I sent in a response to the National Society of Professional Engineers (NSPE) on behalf of the Board of Directors of the Mississippi Engineering Society today opposing the proposed NCEES Model Law. Actually, we are not opposed to the model law itself, only to the part that would require some 30 hours of additional education beyond the BS degree to become licensed as a professional engineer.
My primary objection to the proposal is that the entire process is being driven by civil engineers. I remember a few years ago when this movement first got started, the talk was to require a Master’s degree for licensure. After some objections that was changed to only 30 semester hours–essentially a Master’s degree only without the research and thesis. This entire process has been proposed by the American Society of Civil Engineers and the other professional and technical societies have only talked about it as a result of the ASCE proposal, and that talk has been scarce. As far as I can tell, no other organization is pushing for such a requirement.
My objections to the proposed law are the detrimental effects I think it would have on the professional licensing of engineers. Currently (and regrettably) engineering graduates can work in industry without a PE license; therefore not all graduates pursue licensing. I do encourage licensing but it is oftentimes a tough sell. The exams are not easy, they are not cheap, and the FE Exam is given on Saturday!

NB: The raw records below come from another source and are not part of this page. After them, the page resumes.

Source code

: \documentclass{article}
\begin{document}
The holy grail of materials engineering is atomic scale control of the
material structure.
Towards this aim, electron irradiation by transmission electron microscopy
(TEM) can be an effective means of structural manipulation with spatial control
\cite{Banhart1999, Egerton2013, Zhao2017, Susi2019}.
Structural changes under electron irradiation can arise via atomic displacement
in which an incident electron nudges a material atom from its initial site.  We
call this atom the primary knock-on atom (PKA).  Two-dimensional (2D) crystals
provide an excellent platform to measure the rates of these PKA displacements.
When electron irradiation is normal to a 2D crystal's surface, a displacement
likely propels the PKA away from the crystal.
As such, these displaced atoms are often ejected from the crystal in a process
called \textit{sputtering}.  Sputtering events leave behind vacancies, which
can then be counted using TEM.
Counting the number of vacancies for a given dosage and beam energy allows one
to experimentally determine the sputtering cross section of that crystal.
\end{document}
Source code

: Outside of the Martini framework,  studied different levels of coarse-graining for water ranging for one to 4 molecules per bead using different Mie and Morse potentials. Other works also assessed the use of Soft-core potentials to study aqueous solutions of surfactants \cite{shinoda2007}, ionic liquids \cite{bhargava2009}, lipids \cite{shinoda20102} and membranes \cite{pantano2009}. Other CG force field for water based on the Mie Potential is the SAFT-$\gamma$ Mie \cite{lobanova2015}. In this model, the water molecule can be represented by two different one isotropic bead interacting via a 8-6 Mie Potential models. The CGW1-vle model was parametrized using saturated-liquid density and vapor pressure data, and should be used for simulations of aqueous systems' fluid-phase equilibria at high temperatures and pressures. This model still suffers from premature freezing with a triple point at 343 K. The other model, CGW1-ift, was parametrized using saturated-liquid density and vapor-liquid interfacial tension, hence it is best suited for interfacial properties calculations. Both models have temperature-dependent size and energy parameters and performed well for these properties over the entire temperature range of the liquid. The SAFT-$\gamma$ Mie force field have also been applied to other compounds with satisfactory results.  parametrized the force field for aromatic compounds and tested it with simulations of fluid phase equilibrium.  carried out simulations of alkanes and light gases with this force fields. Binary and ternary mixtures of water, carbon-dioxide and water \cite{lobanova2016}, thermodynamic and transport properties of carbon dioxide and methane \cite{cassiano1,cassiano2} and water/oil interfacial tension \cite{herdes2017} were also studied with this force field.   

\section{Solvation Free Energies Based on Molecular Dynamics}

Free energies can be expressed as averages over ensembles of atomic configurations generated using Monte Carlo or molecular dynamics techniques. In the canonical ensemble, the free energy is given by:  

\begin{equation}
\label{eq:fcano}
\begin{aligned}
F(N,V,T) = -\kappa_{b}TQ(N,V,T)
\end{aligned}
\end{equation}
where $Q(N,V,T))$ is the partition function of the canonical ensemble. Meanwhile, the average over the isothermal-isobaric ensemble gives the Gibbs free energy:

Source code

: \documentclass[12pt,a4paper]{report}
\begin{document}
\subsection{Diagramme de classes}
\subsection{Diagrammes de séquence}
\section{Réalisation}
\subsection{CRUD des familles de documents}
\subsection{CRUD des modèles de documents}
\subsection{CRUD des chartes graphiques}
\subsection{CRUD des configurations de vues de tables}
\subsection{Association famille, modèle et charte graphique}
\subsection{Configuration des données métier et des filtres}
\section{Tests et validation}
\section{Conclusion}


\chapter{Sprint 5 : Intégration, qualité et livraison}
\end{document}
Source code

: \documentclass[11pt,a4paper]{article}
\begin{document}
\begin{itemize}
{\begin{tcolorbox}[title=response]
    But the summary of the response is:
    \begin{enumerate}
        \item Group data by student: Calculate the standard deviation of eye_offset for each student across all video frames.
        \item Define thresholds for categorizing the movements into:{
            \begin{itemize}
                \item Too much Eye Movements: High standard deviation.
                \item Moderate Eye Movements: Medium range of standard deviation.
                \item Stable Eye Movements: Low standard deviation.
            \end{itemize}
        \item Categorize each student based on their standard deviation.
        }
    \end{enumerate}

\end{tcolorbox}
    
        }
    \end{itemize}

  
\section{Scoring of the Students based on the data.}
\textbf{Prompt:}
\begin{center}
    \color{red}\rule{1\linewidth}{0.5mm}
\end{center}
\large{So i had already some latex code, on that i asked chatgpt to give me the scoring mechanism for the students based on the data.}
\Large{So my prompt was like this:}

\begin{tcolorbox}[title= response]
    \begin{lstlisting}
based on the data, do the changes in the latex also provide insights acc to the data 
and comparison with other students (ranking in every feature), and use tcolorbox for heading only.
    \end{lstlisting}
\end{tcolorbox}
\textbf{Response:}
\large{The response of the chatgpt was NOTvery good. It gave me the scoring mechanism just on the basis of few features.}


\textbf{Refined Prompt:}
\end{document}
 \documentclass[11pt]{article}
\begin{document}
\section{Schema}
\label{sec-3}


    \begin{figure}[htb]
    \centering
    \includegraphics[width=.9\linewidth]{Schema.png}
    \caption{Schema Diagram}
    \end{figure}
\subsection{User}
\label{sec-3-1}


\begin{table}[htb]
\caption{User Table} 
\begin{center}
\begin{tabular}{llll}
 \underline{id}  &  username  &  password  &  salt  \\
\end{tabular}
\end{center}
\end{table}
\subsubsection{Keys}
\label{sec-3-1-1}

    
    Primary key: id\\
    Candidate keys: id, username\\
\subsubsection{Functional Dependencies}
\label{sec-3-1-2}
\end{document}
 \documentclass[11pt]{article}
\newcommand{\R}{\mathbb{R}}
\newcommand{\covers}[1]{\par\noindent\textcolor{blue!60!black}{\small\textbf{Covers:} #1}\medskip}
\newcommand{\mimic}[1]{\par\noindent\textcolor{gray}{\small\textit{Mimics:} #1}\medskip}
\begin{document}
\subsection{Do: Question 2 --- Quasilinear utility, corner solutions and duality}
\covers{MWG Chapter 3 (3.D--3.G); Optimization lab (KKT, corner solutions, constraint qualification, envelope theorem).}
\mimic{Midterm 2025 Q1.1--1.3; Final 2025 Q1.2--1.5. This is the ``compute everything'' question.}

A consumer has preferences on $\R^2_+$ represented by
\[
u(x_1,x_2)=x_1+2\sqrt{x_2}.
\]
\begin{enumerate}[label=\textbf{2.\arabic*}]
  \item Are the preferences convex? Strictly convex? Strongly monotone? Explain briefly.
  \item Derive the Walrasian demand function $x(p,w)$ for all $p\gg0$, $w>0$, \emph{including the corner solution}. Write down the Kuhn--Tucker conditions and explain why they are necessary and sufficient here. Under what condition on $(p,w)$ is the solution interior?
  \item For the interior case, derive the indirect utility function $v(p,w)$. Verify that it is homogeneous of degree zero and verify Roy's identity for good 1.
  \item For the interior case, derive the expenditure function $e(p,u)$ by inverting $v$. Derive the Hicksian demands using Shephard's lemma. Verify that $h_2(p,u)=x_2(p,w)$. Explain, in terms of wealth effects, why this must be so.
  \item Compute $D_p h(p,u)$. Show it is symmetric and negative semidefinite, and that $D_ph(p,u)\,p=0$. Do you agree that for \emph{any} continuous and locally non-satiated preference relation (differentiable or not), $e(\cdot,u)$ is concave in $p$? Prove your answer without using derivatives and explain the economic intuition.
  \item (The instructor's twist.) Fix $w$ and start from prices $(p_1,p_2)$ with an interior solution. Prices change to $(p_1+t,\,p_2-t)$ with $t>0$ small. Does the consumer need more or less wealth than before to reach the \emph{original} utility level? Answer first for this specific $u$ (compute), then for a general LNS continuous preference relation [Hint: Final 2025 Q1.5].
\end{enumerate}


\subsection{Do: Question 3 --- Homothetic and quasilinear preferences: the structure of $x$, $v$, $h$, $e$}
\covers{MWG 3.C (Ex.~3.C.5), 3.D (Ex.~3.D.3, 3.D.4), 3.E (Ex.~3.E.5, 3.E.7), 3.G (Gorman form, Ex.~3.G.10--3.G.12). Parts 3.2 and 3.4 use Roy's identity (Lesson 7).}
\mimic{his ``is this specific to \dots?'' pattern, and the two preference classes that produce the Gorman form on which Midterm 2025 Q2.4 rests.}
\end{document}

After four years of experience the engineer is rewarded with the opportunity to take another eight hour exam. If an additional 30 hours of coursework were to be required, the number of engineers pursuing licensure would drop even more.
Now, I’m not proposing that we have lower standards just to get people to participate. On the contrary, I believe we should have high standards; I believe all engineers should be licensed. I simply do not see the need for the requirement of additional education hours. If this additional education is essential to the successful practice of engineering then why are the other engineering organizations not jumping on the band wagon with ASCE? If licensed engineers are lacking in requisite skills, then where are the engineering failures? Why is the public not screaming for reform?
The ultimate solution, I believe, is a re-engineering of civil engineering. Currently the expectations are that civil engineers know something about everything. If a civil engineer wants to design bridges, he or she will still have to learn a little bit about wastewater treatment. If they want to practice environmental engineering then they will need to learn a little something about transportation too. It has always been this way, but does that mean it needs to continue to be that way? I think not.
We live in a different world now than we did even a decade or two ago. Engineers work in teams; the lone practitioner is going away or focusing their practice to a narrow area. Perhaps it is time to break civil engineering into different engineering fields. We could start with environmental engineering–move it out of civil engineering proper, allowing civil engineers to focus on roads, bridges, structures and transportation. Wastewater treatment, water treatment, storm water run-off, etc. could fall under environmental engineering and we could even add pollution prevention, air pollution control, maybe even noise pollution.
It may sound like a radical idea, but is that not exactly what has happened over the last century with other engineering disciplines? Was aerospace engineering, now a separate discipline, not at one time part of mechanical engineering? Was chemical engineering even not part of mechanical engineering? Each of those is now a separate discipline because the information needed to know in order successfully practice each branch grew to the point that it was too much for one person to learn and still be good at it all. An option would have been to keep it all together and require several hundred hours of credit to earn a mechanical engineering degree, but would that solve anything? Does someone designing a machine need to be competent in the design of a chemical reactor or aircraft controls?
Civil engineering needs to change, and the change will be difficult, but it needs to happen. The proposed model law will not solve the problem, if indeed there even is a problem. What it will do, if adopted, is reduce the number of engineers who pursue licensing, and that is bad not just for civil engineering, but for all branches of engineering, and the public will suffer the most.